> _Saved data entries_:
——
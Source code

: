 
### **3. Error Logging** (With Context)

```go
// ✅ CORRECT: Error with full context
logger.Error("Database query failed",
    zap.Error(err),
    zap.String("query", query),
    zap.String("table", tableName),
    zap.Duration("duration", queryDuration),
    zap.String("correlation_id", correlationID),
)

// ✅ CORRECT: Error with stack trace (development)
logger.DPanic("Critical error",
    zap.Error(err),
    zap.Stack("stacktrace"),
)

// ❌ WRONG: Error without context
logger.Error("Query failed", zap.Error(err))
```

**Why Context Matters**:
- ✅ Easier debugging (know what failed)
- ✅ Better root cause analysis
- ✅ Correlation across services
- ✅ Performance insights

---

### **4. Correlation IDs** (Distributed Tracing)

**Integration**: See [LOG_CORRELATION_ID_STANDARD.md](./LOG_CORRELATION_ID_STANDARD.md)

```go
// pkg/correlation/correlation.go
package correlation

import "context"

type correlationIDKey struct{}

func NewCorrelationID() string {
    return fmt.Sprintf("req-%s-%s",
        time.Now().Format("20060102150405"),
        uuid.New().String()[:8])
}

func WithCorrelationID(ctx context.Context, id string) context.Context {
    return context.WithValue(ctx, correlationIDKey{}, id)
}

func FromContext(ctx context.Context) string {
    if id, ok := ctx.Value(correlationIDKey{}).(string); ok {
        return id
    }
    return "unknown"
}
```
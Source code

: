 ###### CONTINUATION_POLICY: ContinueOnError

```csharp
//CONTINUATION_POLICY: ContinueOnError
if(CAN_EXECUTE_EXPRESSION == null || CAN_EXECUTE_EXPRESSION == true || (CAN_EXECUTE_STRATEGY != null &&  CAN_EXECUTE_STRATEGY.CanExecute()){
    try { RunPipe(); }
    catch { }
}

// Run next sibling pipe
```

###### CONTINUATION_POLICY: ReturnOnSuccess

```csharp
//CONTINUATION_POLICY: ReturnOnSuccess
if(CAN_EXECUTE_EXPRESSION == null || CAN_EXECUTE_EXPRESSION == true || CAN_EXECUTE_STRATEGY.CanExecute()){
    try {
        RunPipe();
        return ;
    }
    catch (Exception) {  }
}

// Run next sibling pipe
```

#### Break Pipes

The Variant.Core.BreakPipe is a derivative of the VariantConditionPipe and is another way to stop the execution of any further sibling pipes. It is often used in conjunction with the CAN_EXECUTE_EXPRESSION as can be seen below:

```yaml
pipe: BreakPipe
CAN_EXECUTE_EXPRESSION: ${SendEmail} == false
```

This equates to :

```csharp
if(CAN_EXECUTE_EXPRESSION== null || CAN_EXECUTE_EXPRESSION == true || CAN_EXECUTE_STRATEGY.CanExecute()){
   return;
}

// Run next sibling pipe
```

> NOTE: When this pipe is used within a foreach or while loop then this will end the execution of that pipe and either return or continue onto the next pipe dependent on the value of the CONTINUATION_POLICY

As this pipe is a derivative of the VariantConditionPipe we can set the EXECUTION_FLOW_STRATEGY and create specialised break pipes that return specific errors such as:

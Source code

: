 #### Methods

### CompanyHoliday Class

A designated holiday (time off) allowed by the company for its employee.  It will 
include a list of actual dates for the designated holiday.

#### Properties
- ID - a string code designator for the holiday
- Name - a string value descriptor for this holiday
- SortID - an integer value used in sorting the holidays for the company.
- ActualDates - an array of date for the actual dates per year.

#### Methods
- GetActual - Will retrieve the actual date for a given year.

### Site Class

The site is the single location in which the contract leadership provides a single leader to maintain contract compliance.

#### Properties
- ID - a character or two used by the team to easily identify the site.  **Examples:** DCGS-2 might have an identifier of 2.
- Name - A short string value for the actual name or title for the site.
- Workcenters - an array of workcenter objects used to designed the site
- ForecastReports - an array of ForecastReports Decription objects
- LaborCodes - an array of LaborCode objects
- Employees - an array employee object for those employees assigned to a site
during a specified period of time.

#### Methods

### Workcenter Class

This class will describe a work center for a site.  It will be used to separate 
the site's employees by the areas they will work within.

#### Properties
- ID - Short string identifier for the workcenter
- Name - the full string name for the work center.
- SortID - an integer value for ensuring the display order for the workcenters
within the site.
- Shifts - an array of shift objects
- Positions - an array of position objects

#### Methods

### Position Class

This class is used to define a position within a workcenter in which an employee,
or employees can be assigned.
——
> _Assignment_: Every record is to be repeated exactly as written.

> _Finished task_:
Source code

: 
### **3. Error Logging** (With Context)

```go
// ✅ CORRECT: Error with full context
logger.Error("Database query failed",
    zap.Error(err),
    zap.String("query", query),
    zap.String("table", tableName),
    zap.Duration("duration", queryDuration),
    zap.String("correlation_id", correlationID),
)

// ✅ CORRECT: Error with stack trace (development)
logger.DPanic("Critical error",
    zap.Error(err),
    zap.Stack("stacktrace"),
)

// ❌ WRONG: Error without context
logger.Error("Query failed", zap.Error(err))
```

**Why Context Matters**:
- ✅ Easier debugging (know what failed)
- ✅ Better root cause analysis
- ✅ Correlation across services
- ✅ Performance insights

---

### **4. Correlation IDs** (Distributed Tracing)

**Integration**: See [LOG_CORRELATION_ID_STANDARD.md](./LOG_CORRELATION_ID_STANDARD.md)

```go
// pkg/correlation/correlation.go
package correlation

import "context"

type correlationIDKey struct{}

func NewCorrelationID() string {
    return fmt.Sprintf("req-%s-%s",
        time.Now().Format("20060102150405"),
        uuid.New().String()[:8])
}

func WithCorrelationID(ctx context.Context, id string) context.Context {
    return context.WithValue(ctx, correlationIDKey{}, id)
}

func FromContext(ctx context.Context) string {
    if id, ok := ctx.Value(correlationIDKey{}).(string); ok {
        return id
    }
    return "unknown"
}
```
Source code

: ###### CONTINUATION_POLICY: ContinueOnError

```csharp
//CONTINUATION_POLICY: ContinueOnError
if(CAN_EXECUTE_EXPRESSION == null || CAN_EXECUTE_EXPRESSION == true || (CAN_EXECUTE_STRATEGY != null &&  CAN_EXECUTE_STRATEGY.CanExecute()){
    try { RunPipe(); }
    catch { }
}

// Run next sibling pipe
```

###### CONTINUATION_POLICY: ReturnOnSuccess

```csharp
//CONTINUATION_POLICY: ReturnOnSuccess
if(CAN_EXECUTE_EXPRESSION == null || CAN_EXECUTE_EXPRESSION == true || CAN_EXECUTE_STRATEGY.CanExecute()){
    try {
        RunPipe();
        return ;
    }
    catch (Exception) {  }
}

// Run next sibling pipe
```

#### Break Pipes

The Variant.Core.BreakPipe is a derivative of the VariantConditionPipe and is another way to stop the execution of any further sibling pipes. It is often used in conjunction with the CAN_EXECUTE_EXPRESSION as can be seen below:

```yaml
pipe: BreakPipe
CAN_EXECUTE_EXPRESSION: ${SendEmail} == false
```

This equates to :

```csharp
if(CAN_EXECUTE_EXPRESSION== null || CAN_EXECUTE_EXPRESSION == true || CAN_EXECUTE_STRATEGY.CanExecute()){
   return;
}

// Run next sibling pipe
```

> NOTE: When this pipe is used within a foreach or while loop then this will end the execution of that pipe and either return or continue onto the next pipe dependent on the value of the CONTINUATION_POLICY

As this pipe is a derivative of the VariantConditionPipe we can set the EXECUTION_FLOW_STRATEGY and create specialised break pipes that return specific errors such as:

Source code

: #### Methods

### CompanyHoliday Class

A designated holiday (time off) allowed by the company for its employee.  It will 
include a list of actual dates for the designated holiday.

#### Properties
- ID - a string code designator for the holiday
- Name - a string value descriptor for this holiday
- SortID - an integer value used in sorting the holidays for the company.
- ActualDates - an array of date for the actual dates per year.

#### Methods
- GetActual - Will retrieve the actual date for a given year.

### Site Class

The site is the single location in which the contract leadership provides a single leader to maintain contract compliance.

#### Properties
- ID - a character or two used by the team to easily identify the site.  **Examples:** DCGS-2 might have an identifier of 2.
- Name - A short string value for the actual name or title for the site.
- Workcenters - an array of workcenter objects used to designed the site
- ForecastReports - an array of ForecastReports Decription objects
- LaborCodes - an array of LaborCode objects
- Employees - an array employee object for those employees assigned to a site
during a specified period of time.

#### Methods

### Workcenter Class

This class will describe a work center for a site.  It will be used to separate 
the site's employees by the areas they will work within.

#### Properties
- ID - Short string identifier for the workcenter
- Name - the full string name for the work center.
- SortID - an integer value for ensuring the display order for the workcenters
within the site.
- Shifts - an array of shift objects
- Positions - an array of position objects

#### Methods

### Position Class

This class is used to define a position within a workcenter in which an employee,
or employees can be assigned.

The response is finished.